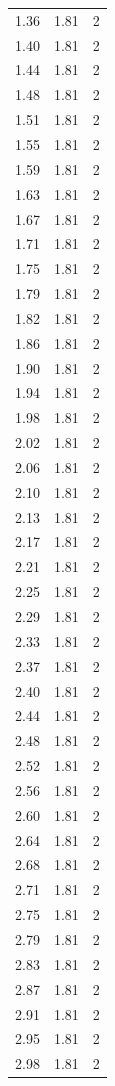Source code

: \begin{longtable}{lrr}
  1.36 & 1.81 & 2 \\
  1.40 & 1.81 & 2 \\
  1.44 & 1.81 & 2 \\
  1.48 & 1.81 & 2 \\
  1.51 & 1.81 & 2 \\
  1.55 & 1.81 & 2 \\
  1.59 & 1.81 & 2 \\
  1.63 & 1.81 & 2 \\
  1.67 & 1.81 & 2 \\
  1.71 & 1.81 & 2 \\
  1.75 & 1.81 & 2 \\
  1.79 & 1.81 & 2 \\
  1.82 & 1.81 & 2 \\
  1.86 & 1.81 & 2 \\
  1.90 & 1.81 & 2 \\
  1.94 & 1.81 & 2 \\
  1.98 & 1.81 & 2 \\
  2.02 & 1.81 & 2 \\
  2.06 & 1.81 & 2 \\
  2.10 & 1.81 & 2 \\
  2.13 & 1.81 & 2 \\
  2.17 & 1.81 & 2 \\
  2.21 & 1.81 & 2 \\
  2.25 & 1.81 & 2 \\
  2.29 & 1.81 & 2 \\
  2.33 & 1.81 & 2 \\
  2.37 & 1.81 & 2 \\
  2.40 & 1.81 & 2 \\
  2.44 & 1.81 & 2 \\
  2.48 & 1.81 & 2 \\
  2.52 & 1.81 & 2 \\
  2.56 & 1.81 & 2 \\
  2.60 & 1.81 & 2 \\
  2.64 & 1.81 & 2 \\
  2.68 & 1.81 & 2 \\
  2.71 & 1.81 & 2 \\
  2.75 & 1.81 & 2 \\
  2.79 & 1.81 & 2 \\
  2.83 & 1.81 & 2 \\
  2.87 & 1.81 & 2 \\
  2.91 & 1.81 & 2 \\
  2.95 & 1.81 & 2 \\
  2.98 & 1.81 & 2 \\

\end{longtable}
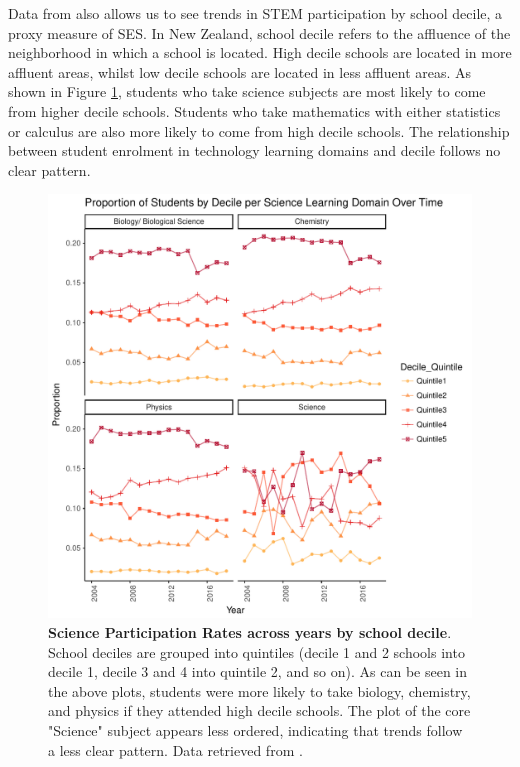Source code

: Data from \cite{EducationCounts_2018} also allows us to see trends in STEM participation by school decile, a proxy measure of SES. In New Zealand, school decile refers to the affluence of the neighborhood in which a school is located. High decile schools are located in more affluent areas, whilst low decile schools are located in less affluent areas. As shown in Figure \ref{fig:STEM_Participation_Decile}, students who take science subjects are most likely to come from higher decile schools. Students who take mathematics with either statistics or calculus are also more likely to come from high decile schools. The relationship between student enrolment in technology learning domains and decile follows no clear pattern.  
\begin{figure}
    \centering
    \includegraphics{C2 - Student Pathways/STEM_Participation_Y13_Proportion_Science_DecileQuintile.pdf}
    \caption{\textbf{Science Participation Rates across years by school decile}. School deciles are grouped into quintiles (decile 1 and 2 schools into decile 1, decile 3 and 4 into quintile 2, and so on). As can be seen in the above plots, students were more likely to take biology, chemistry, and physics if they attended high decile schools. The plot of the core "Science" subject appears less ordered, indicating that trends follow a less clear pattern. Data retrieved from \cite{EducationCounts_2018}.}
    \label{fig:STEM_Participation_Decile}
\end{figure}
+++++
■ **AIM OF THE TASK**:
Without including any picture, repeat the data exactly.

■ **EXERCISE OUTPUT**:
Source code

: \begin{longtable}{lrr}
  1.36 & 1.81 & 2 \\
  1.40 & 1.81 & 2 \\
  1.44 & 1.81 & 2 \\
  1.48 & 1.81 & 2 \\
  1.51 & 1.81 & 2 \\
  1.55 & 1.81 & 2 \\
  1.59 & 1.81 & 2 \\
  1.63 & 1.81 & 2 \\
  1.67 & 1.81 & 2 \\
  1.71 & 1.81 & 2 \\
  1.75 & 1.81 & 2 \\
  1.79 & 1.81 & 2 \\
  1.82 & 1.81 & 2 \\
  1.86 & 1.81 & 2 \\
  1.90 & 1.81 & 2 \\
  1.94 & 1.81 & 2 \\
  1.98 & 1.81 & 2 \\
  2.02 & 1.81 & 2 \\
  2.06 & 1.81 & 2 \\
  2.10 & 1.81 & 2 \\
  2.13 & 1.81 & 2 \\
  2.17 & 1.81 & 2 \\
  2.21 & 1.81 & 2 \\
  2.25 & 1.81 & 2 \\
  2.29 & 1.81 & 2 \\
  2.33 & 1.81 & 2 \\
  2.37 & 1.81 & 2 \\
  2.40 & 1.81 & 2 \\
  2.44 & 1.81 & 2 \\
  2.48 & 1.81 & 2 \\
  2.52 & 1.81 & 2 \\
  2.56 & 1.81 & 2 \\
  2.60 & 1.81 & 2 \\
  2.64 & 1.81 & 2 \\
  2.68 & 1.81 & 2 \\
  2.71 & 1.81 & 2 \\
  2.75 & 1.81 & 2 \\
  2.79 & 1.81 & 2 \\
  2.83 & 1.81 & 2 \\
  2.87 & 1.81 & 2 \\
  2.91 & 1.81 & 2 \\
  2.95 & 1.81 & 2 \\
  2.98 & 1.81 & 2 \\

\end{longtable}
Source code

: Data from \cite{EducationCounts_2018} also allows us to see trends in STEM participation by school decile, a proxy measure of SES. In New Zealand, school decile refers to the affluence of the neighborhood in which a school is located. High decile schools are located in more affluent areas, whilst low decile schools are located in less affluent areas. As shown in Figure \ref{fig:STEM_Participation_Decile}, students who take science subjects are most likely to come from higher decile schools. Students who take mathematics with either statistics or calculus are also more likely to come from high decile schools. The relationship between student enrolment in technology learning domains and decile follows no clear pattern.  
\begin{figure}
    \centering
    \includegraphics{C2 - Student Pathways/STEM_Participation_Y13_Proportion_Science_DecileQuintile.pdf}
    \caption{\textbf{Science Participation Rates across years by school decile}. School deciles are grouped into quintiles (decile 1 and 2 schools into decile 1, decile 3 and 4 into quintile 2, and so on). As can be seen in the above plots, students were more likely to take biology, chemistry, and physics if they attended high decile schools. The plot of the core "Science" subject appears less ordered, indicating that trends follow a less clear pattern. Data retrieved from \cite{EducationCounts_2018}.}
    \label{fig:STEM_Participation_Decile}
\end{figure}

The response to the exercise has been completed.